On 24/02, Nir Soffer wrote:
On Thu, Feb 24, 2022 at 8:46 PM Gorka Eguileor
<geguileo(a)redhat.com> wrote:
>
> On 24/02, Nir Soffer wrote:
> > On Thu, Feb 24, 2022 at 6:35 PM Muli Ben-Yehuda <muli(a)lightbitslabs.com>
wrote:
> > >
> > > On Thu, Feb 24, 2022 at 6:28 PM Nir Soffer <nsoffer(a)redhat.com>
wrote:
> > >>
> > >> On Thu, Feb 24, 2022 at 6:10 PM Muli Ben-Yehuda
<muli(a)lightbitslabs.com> wrote:
> > >> >
> > >> > On Thu, Feb 24, 2022 at 3:58 PM Nir Soffer
<nsoffer(a)redhat.com> wrote:
> > >> >>
> > >> >> On Wed, Feb 23, 2022 at 6:24 PM Muli Ben-Yehuda
<muli(a)lightbitslabs.com> wrote:
> > >> >> >
> > >> >> > Thanks for the detailed instructions, Nir. I'm going
to scrounge up some hardware.
> > >> >> > By the way, if anyone else would like to work on
NVMe/TCP support, for NVMe/TCP target you can either use Lightbits (talk to me offline for
details) or use the upstream Linux NVMe/TCP target. Lightbits is a clustered storage
system while upstream is a single target, but the client side should be close enough for
vdsm/ovirt purposes.
> > >> >>
> > >> >> I played with NVMe/TCP a little bit, using qemu to create a
virtual
> > >> >> NVMe disk, and export
> > >> >> it using the kernel on one VM, and consume it on another VM.
> > >> >>
https://futurewei-cloud.github.io/ARM-Datacenter/qemu/nvme-of-tcp-vms/
> > >> >>
> > >> >> One question about device naming - do we always get the same
name of the
> > >> >> device in all hosts?
> > >> >
> > >> >
> > >> > No, we do not, see below how we handle migration in os_brick.
> > >> >
> > >> >> To support VM migration, every device must have unique name
in the cluster.
> > >> >> With multipath we always have unique name, since we disable
"friendly names",
> > >> >> so we always have:
> > >> >>
> > >> >> /dev/mapper/{wwid}
> > >> >>
> > >> >> With rbd we also do not use /dev/rbdN but a unique path:
> > >> >>
> > >> >> /dev/rbd/poolname/volume-vol-id
> > >> >>
> > >> >> How do we ensure cluster-unique device path?

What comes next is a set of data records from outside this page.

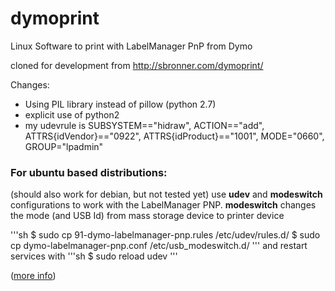 dymoprint
=========

Linux Software to print with LabelManager PnP from Dymo


cloned for development from http://sbronner.com/dymoprint/

Changes:

- Using PIL library instead of pillow (python 2.7)
- explicit use of python2
- my udevrule is SUBSYSTEM=="hidraw", ACTION=="add", ATTRS{idVendor}=="0922", ATTRS{idProduct}=="1001", MODE="0660", GROUP="lpadmin"


### For ubuntu based distributions:
(should also work for debian, but not tested yet)
use **udev** and **modeswitch** configurations to work with the LabelManager PNP.
**modeswitch** changes the mode (and USB Id) from mass storage device to printer device

'''sh
$ sudo cp 91-dymo-labelmanager-pnp.rules /etc/udev/rules.d/
$ sudo cp dymo-labelmanager-pnp.conf /etc/usb_modeswitch.d/
'''
and restart services with
'''sh
$ sudo reload udev
'''

([more info](http://www.draisberghof.de/usb_modeswitch/bb/viewtopic.php?t=947))

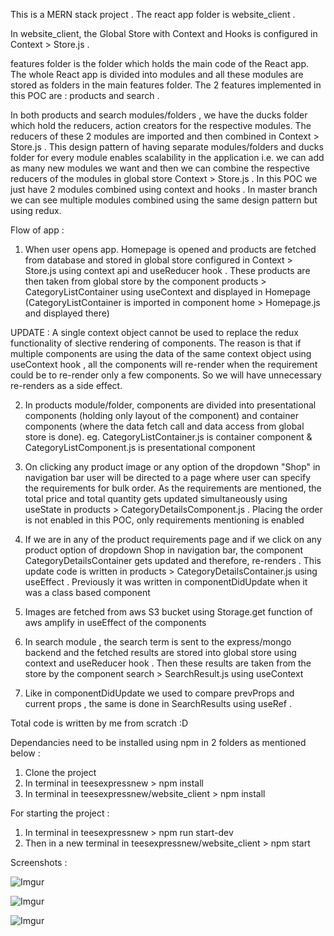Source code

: This is a MERN stack project . The react app folder is website_client .

In website_client, the Global Store with Context and Hooks is configured in Context > Store.js .

features folder is the folder which holds the main code of the React app. The whole React app is divided into modules and all these modules are stored as folders in the main features folder. The 2 features implemented in this POC are : products and search .

In both products and search modules/folders , we have the ducks folder which hold the reducers, action creators for the respective modules. The reducers of these 2 modules are imported and then combined in Context > Store.js . This design pattern of having separate modules/folders and ducks folder for every module enables scalability in the application i.e. we can add as many new modules we want and then we can combine the respective reducers of the modules in global store Context > Store.js . In this POC we just have 2 modules combined using context and hooks . In master branch we can see multiple modules combined using the same design pattern but using redux.

Flow of app :

1. When user opens app. Homepage is opened and products are fetched from database and stored in global store configured in Context > Store.js using context api and useReducer hook . These products are then taken from global store by the component products > CategoryListContainer using useContext and displayed in Homepage (CategoryListContainer is imported in component home > Homepage.js and displayed there)

UPDATE : A single context object cannot be used to replace the redux functionality of slective rendering of components. The reason is that if multiple components are using the data of the same context object using useContext hook , all the components will re-render when the requirement could be to re-render only a few components. So we will have unnecessary re-renders as a side effect.

2. In products module/folder, components are divided into presentational components (holding only layout of the component) and container components (where the data fetch call and data access from global store is done). eg. CategoryListContainer.js is container component & CategoryListComponent.js is presentational component

3. On clicking any product image or any option of the dropdown "Shop" in navigation bar user will be directed to a page where user can specify the requirements for bulk order. As the requirements are mentioned, the total price and total quantity gets updated simultaneously using useState in products > CategoryDetailsComponent.js . Placing the order is not enabled in this POC, only requirements mentioning is enabled

4. If we are in any of the product requirements page and if we click on any product option of dropdown Shop in navigation bar, the component CategoryDetailsContainer gets updated and therefore, re-renders . This update code is written in products > CategoryDetailsContainer.js using useEffect . Previously it was written in componentDidUpdate when it was a class based component

5. Images are fetched from aws S3 bucket using Storage.get function of aws amplify in useEffect of the components

6. In search module , the search term is sent to the express/mongo backend and the fetched results are stored into global store using context and useReducer hook . Then these results are taken from the store by the component search > SearchResult.js using useContext

7. Like in componentDidUpdate we used to compare prevProps and current props , the same is done in SearchResults using useRef .

Total code is written by me from scratch :D

Dependancies need to be installed using npm in 2 folders as mentioned below :

1. Clone the project
2. In terminal in teesexpressnew > npm install
3. In terminal in teesexpressnew/website_client > npm install

For starting the project :

1. In terminal in teesexpressnew > npm run start-dev
2. Then in a new terminal in teesexpressnew/website_client > npm start

Screenshots :

![Imgur](https://i.imgur.com/M0tjky6.png)

![Imgur](https://i.imgur.com/PwmgHl9.png)

![Imgur](https://i.imgur.com/z2OfiW8.png)

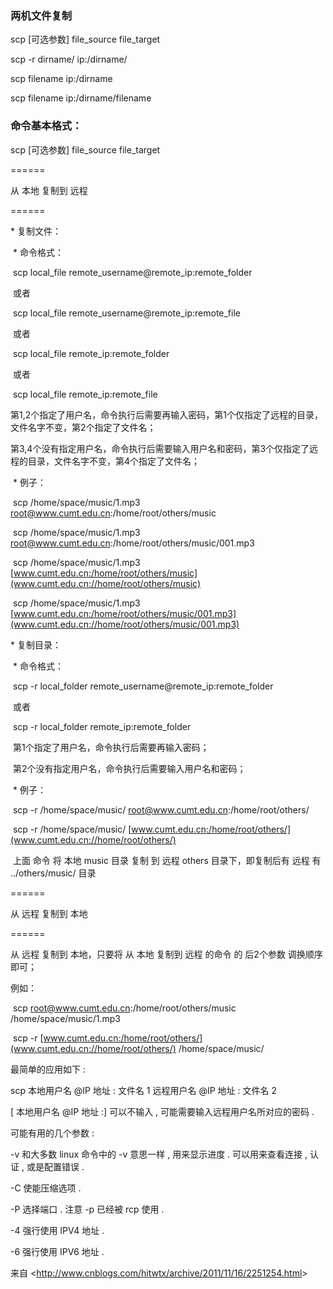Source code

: ### 两机文件复制

scp [可选参数] file_source file_target 

scp -r dirname/    ip:/dirname/

scp  filename ip:/dirname

scp  filename ip:/dirname/filename 

### 命令基本格式： 

scp [可选参数] file_source file_target 

 

====== 

从 本地 复制到 远程 

====== 

\* 复制文件： 

​        \* 命令格式： 

​                scp local_file remote_username@remote_ip:remote_folder 

​                或者 

​                scp local_file remote_username@remote_ip:remote_file 

​                或者 

​                scp local_file remote_ip:remote_folder 

​                或者 

​                scp local_file remote_ip:remote_file 

 

​                第1,2个指定了用户名，命令执行后需要再输入密码，第1个仅指定了远程的目录，文件名字不变，第2个指定了文件名； 

​                第3,4个没有指定用户名，命令执行后需要输入用户名和密码，第3个仅指定了远程的目录，文件名字不变，第4个指定了文件名； 

​        \* 例子： 

​                scp /home/space/music/1.mp3 root@www.cumt.edu.cn:/home/root/others/music 

​                scp /home/space/music/1.mp3 root@www.cumt.edu.cn:/home/root/others/music/001.mp3 

​                scp /home/space/music/1.mp3 [www.cumt.edu.cn:/home/root/others/music](www.cumt.edu.cn://home/root/others/music) 

​                scp /home/space/music/1.mp3 [www.cumt.edu.cn:/home/root/others/music/001.mp3](www.cumt.edu.cn://home/root/others/music/001.mp3) 

 

\* 复制目录： 

​        \* 命令格式： 

​                scp -r local_folder remote_username@remote_ip:remote_folder 

​                或者 

​                scp -r local_folder remote_ip:remote_folder 

 

​                第1个指定了用户名，命令执行后需要再输入密码； 

​                第2个没有指定用户名，命令执行后需要输入用户名和密码； 

​        \* 例子： 

​                scp -r /home/space/music/ root@www.cumt.edu.cn:/home/root/others/ 

​                scp -r /home/space/music/ [www.cumt.edu.cn:/home/root/others/](www.cumt.edu.cn://home/root/others/) 

 

​                上面 命令 将 本地 music 目录 复制 到 远程 others 目录下，即复制后有 远程 有 ../others/music/ 目录 

 

 

====== 

从 远程 复制到 本地 

====== 

从 远程 复制到 本地，只要将 从 本地 复制到 远程 的命令 的 后2个参数 调换顺序 即可； 

 

例如： 

​        scp root@www.cumt.edu.cn:/home/root/others/music /home/space/music/1.mp3 

​        scp -r [www.cumt.edu.cn:/home/root/others/](www.cumt.edu.cn://home/root/others/) /home/space/music/

最简单的应用如下 : 

 

scp 本地用户名 @IP 地址 : 文件名 1 远程用户名 @IP 地址 : 文件名 2 

 

[ 本地用户名 @IP 地址 :] 可以不输入 , 可能需要输入远程用户名所对应的密码 . 

 

可能有用的几个参数 : 

 

-v 和大多数 linux 命令中的 -v 意思一样 , 用来显示进度 . 可以用来查看连接 , 认证 , 或是配置错误 . 

 

-C 使能压缩选项 . 

 

-P 选择端口 . 注意 -p 已经被 rcp 使用 . 

 

-4 强行使用 IPV4 地址 . 

 

-6 强行使用 IPV6 地址 .

 

来自 <<http://www.cnblogs.com/hitwtx/archive/2011/11/16/2251254.html>> 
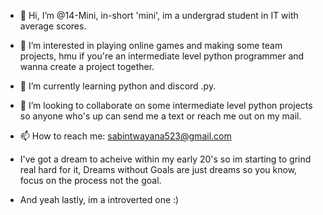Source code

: - 👋 Hi, I’m @14-Mini, in-short 'mini', im a undergrad student in IT with average scores.
- 👀 I’m interested in playing online games and making some team projects, hmu if you're an intermediate level python programmer and wanna create a project together.
- 🌱 I’m currently learning python and discord .py. 
- 💞️ I’m looking to collaborate on some intermediate level python projects so anyone who's up can send me a text or reach me out on my mail.
- 📫 How to reach me: sabintwayana523@gmail.com

- I've got a dream to acheive within my early 20's so im starting to grind real hard for it, Dreams without Goals are just dreams so you know, focus on the process not the goal.
- And yeah lastly, im a introverted one :)

<!---
14-Mini/14-Mini is a ✨ special ✨ repository because its `README.md` (this file) appears on your GitHub profile.
You can click the Preview link to take a look at your changes.
--->

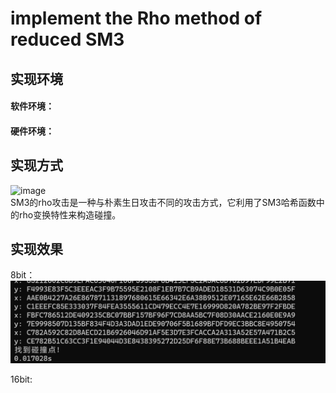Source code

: # implement the Rho method of reduced SM3
## 实现环境
#### 软件环境：
#### 硬件环境：
## 实现方式
<img width="273" alt="image" src="https://github.com/jixujin64/homework-group-37/assets/139337238/c1e23bf3-b568-4397-8da0-acd0a60430c3">   <br>
SM3的rho攻击是一种与朴素生日攻击不同的攻击方式，它利用了SM3哈希函数中的rho变换特性来构造碰撞。
## 实现效果
8bit：<br>
![inage](https://github.com/jixujin64/homework-group-37/blob/main/project_2/8bits.png?raw=true)

16bit:<br>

If os_brick does
not handle it, we
> > >> >> can to do in ovirt, for example:
> > >> >>
> > >> >> /run/vdsm/mangedvolumes/{uuid} -> /dev/nvme7n42
> > >> >>
> > >> >> but I think this should be handled in cinderlib, since
openstack have
> > >> >> the same problem with migration.
> > >> >
> > >> >
> > >> > Indeed. Both the Lightbits LightOS connector and the nvmeof
connector do this through the target provided namespace (LUN) UUID. After connecting to
the target, the connectors wait for the local friendly-named device file that has the
right UUID to show up, and then return the friendly name. So different hosts will have
different friendly names, but the VMs will be attached to the right namespace since we
return the friendly name on the current host that has the right UUID. Does this also work
for you?
> > >>
> > >> It will not work for oVirt.
> > >>
> > >> Migration in oVirt works like this:
> > >>
> > >> 1. Attach disks to destination host
> > >> 2. Send VM XML from source host to destination host, and start the
> > >> VM is paused mode
> > >> 3. Start the migration on the source host
> > >> 4. When migration is done, start the CPU on the destination host
> > >> 5. Detach the disks from the source
> > >>
> > >> This will break in step 2, since the source xml refer to nvme device
> > >> that does not exist or already used by another VM.
> > >
> > >
> > > Indeed.
> > >
> > >> To make this work, the VM XML must use the same path, existing on
> > >> both hosts.
> > >>
> > >> The issue can be solved by libvirt hook updating the paths before
qemu
> > >> is started on the destination, but I think the right way to handle
this is to
> > >> have the same path.
> > >
> > >
> > > You mentioned above that it can be handled in ovirt (c.f.,
/run/vdsm/mangedvolumes/{uuid} -> /dev/nvme7n42), which seems like a reasonable
approach given the constraint imposed by the oVirt migration flow you outlined above. What
information does vdsm need to create and use the /var/run/vdsm/managedvolumes/{uuid} link?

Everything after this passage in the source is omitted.